Task goal
Go through the data below and repeat it exactly, skipping each picture.

── Data shown ──

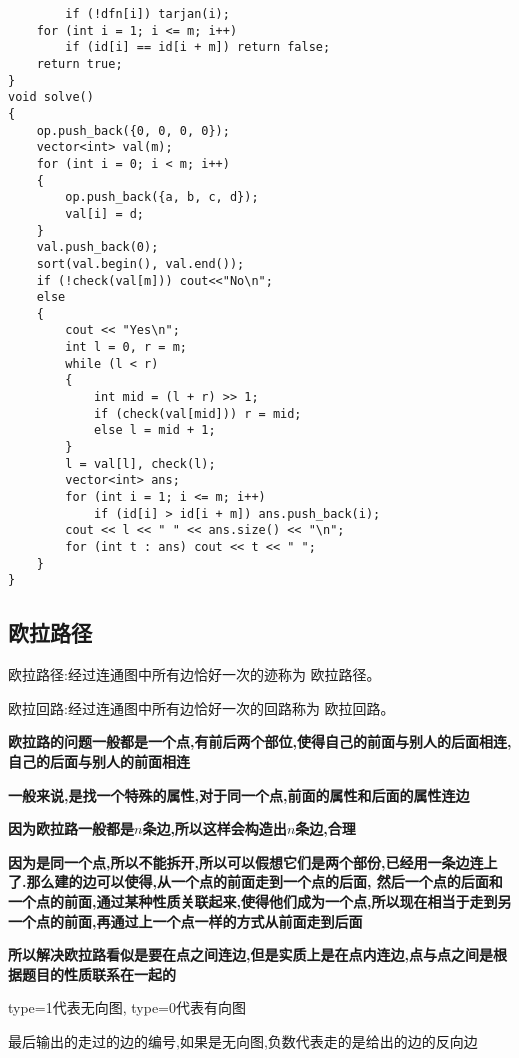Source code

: \documentclass[a4paper, fontset=none]{ctexart}
\begin{document}
\begin{verbatim}
        if (!dfn[i]) tarjan(i);
    for (int i = 1; i <= m; i++)
        if (id[i] == id[i + m]) return false;
    return true;
}
void solve()
{
    op.push_back({0, 0, 0, 0});
    vector<int> val(m);
    for (int i = 0; i < m; i++)
    {
        op.push_back({a, b, c, d});
        val[i] = d;
    }
    val.push_back(0);
    sort(val.begin(), val.end());
    if (!check(val[m])) cout<<"No\n";
    else
    {
        cout << "Yes\n";
        int l = 0, r = m;
        while (l < r)
        {
            int mid = (l + r) >> 1;
            if (check(val[mid])) r = mid;
            else l = mid + 1;
        }
        l = val[l], check(l);
        vector<int> ans;
        for (int i = 1; i <= m; i++)
            if (id[i] > id[i + m]) ans.push_back(i);
        cout << l << " " << ans.size() << "\n";
        for (int t : ans) cout << t << " ";
    }
}
\end{verbatim}

\subsection{欧拉路径}

欧拉路径:经过连通图中所有边恰好一次的迹称为 欧拉路径。

欧拉回路:经过连通图中所有边恰好一次的回路称为 欧拉回路。

\textbf{欧拉路的问题一般都是一个点,有前后两个部位,使得自己的前面与别人的后面相连,自己的后面与别人的前面相连}

\textbf{一般来说,是找一个特殊的属性,对于同一个点,前面的属性和后面的属性连边}

\textbf{因为欧拉路一般都是$n$条边,所以这样会构造出$n$条边,合理}

\textbf{因为是同一个点,所以不能拆开,所以可以假想它们是两个部份,已经用一条边连上了.那么建的边可以使得,从一个点的前面走到一个点的后面,
然后一个点的后面和一个点的前面,通过某种性质关联起来,使得他们成为一个点,所以现在相当于走到另一个点的前面,再通过上一个点一样的方式从前面走到后面}

\textbf{所以解决欧拉路看似是要在点之间连边,但是实质上是在点内连边,点与点之间是根据题目的性质联系在一起的}

type=1代表无向图, type=0代表有向图

最后输出的走过的边的编号,如果是无向图,负数代表走的是给出的边的反向边
\end{document}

───

Response box
Source code

: \documentclass[a4paper, fontset=none]{ctexart}
\begin{document}
\begin{verbatim}
        if (!dfn[i]) tarjan(i);
    for (int i = 1; i <= m; i++)
        if (id[i] == id[i + m]) return false;
    return true;
}
void solve()
{
    op.push_back({0, 0, 0, 0});
    vector<int> val(m);
    for (int i = 0; i < m; i++)
    {
        op.push_back({a, b, c, d});
        val[i] = d;
    }
    val.push_back(0);
    sort(val.begin(), val.end());
    if (!check(val[m])) cout<<"No\n";
    else
    {
        cout << "Yes\n";
        int l = 0, r = m;
        while (l < r)
        {
            int mid = (l + r) >> 1;
            if (check(val[mid])) r = mid;
            else l = mid + 1;
        }
        l = val[l], check(l);
        vector<int> ans;
        for (int i = 1; i <= m; i++)
            if (id[i] > id[i + m]) ans.push_back(i);
        cout << l << " " << ans.size() << "\n";
        for (int t : ans) cout << t << " ";
    }
}
\end{verbatim}

\subsection{欧拉路径}

欧拉路径:经过连通图中所有边恰好一次的迹称为 欧拉路径。

欧拉回路:经过连通图中所有边恰好一次的回路称为 欧拉回路。

\textbf{欧拉路的问题一般都是一个点,有前后两个部位,使得自己的前面与别人的后面相连,自己的后面与别人的前面相连}

\textbf{一般来说,是找一个特殊的属性,对于同一个点,前面的属性和后面的属性连边}

\textbf{因为欧拉路一般都是$n$条边,所以这样会构造出$n$条边,合理}

\textbf{因为是同一个点,所以不能拆开,所以可以假想它们是两个部份,已经用一条边连上了.那么建的边可以使得,从一个点的前面走到一个点的后面,
然后一个点的后面和一个点的前面,通过某种性质关联起来,使得他们成为一个点,所以现在相当于走到另一个点的前面,再通过上一个点一样的方式从前面走到后面}

\textbf{所以解决欧拉路看似是要在点之间连边,但是实质上是在点内连边,点与点之间是根据题目的性质联系在一起的}

type=1代表无向图, type=0代表有向图

最后输出的走过的边的编号,如果是无向图,负数代表走的是给出的边的反向边
\end{document}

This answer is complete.